=== Begin Enclosure ===

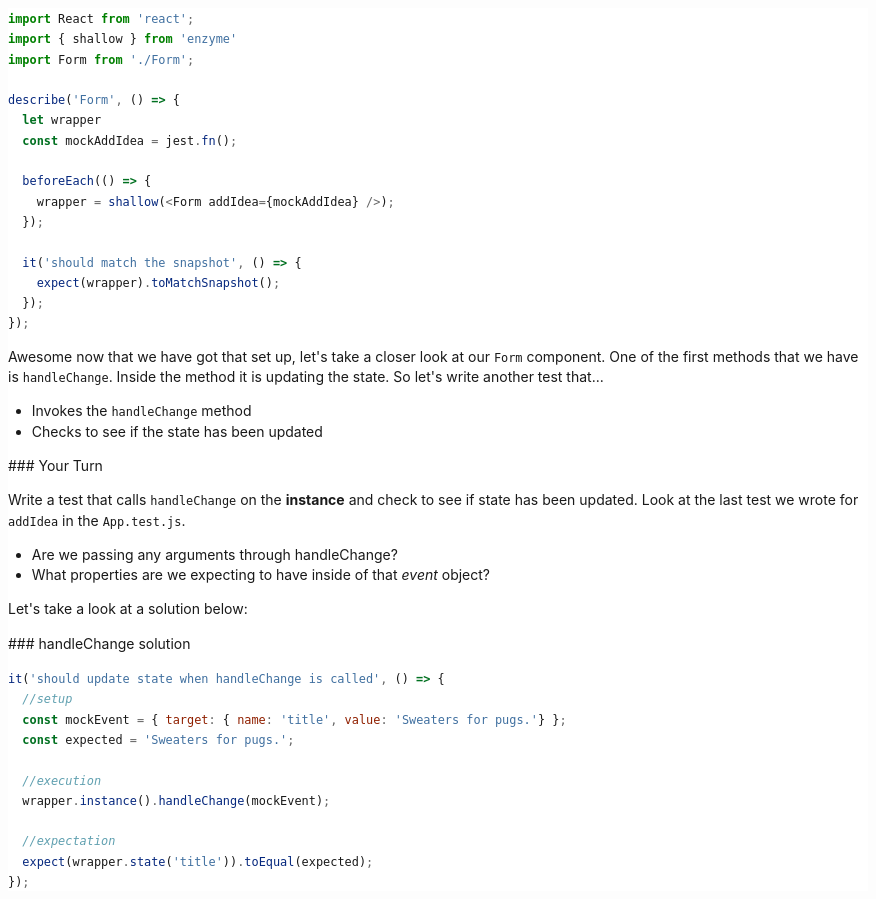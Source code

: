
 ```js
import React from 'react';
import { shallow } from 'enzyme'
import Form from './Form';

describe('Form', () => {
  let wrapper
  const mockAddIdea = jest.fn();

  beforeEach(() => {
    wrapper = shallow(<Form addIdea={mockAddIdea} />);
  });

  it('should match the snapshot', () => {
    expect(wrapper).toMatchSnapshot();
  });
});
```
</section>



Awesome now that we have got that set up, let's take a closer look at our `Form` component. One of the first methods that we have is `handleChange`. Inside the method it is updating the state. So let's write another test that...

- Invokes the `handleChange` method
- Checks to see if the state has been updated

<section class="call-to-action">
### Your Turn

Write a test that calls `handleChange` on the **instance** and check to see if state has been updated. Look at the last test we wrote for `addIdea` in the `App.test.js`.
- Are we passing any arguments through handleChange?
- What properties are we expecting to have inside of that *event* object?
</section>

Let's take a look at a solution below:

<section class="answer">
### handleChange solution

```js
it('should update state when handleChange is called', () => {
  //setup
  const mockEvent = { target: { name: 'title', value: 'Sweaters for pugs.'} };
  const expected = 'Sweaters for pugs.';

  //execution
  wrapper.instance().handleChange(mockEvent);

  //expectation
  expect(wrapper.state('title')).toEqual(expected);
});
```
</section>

=== End Enclosure ===

__YOUR INSTRUCTIONS__:
Your answer should be a number alone, please: the count of lines in the listing where the word "handleChange" appears.

__SOLUTION FOR THIS EXERCISE__:
7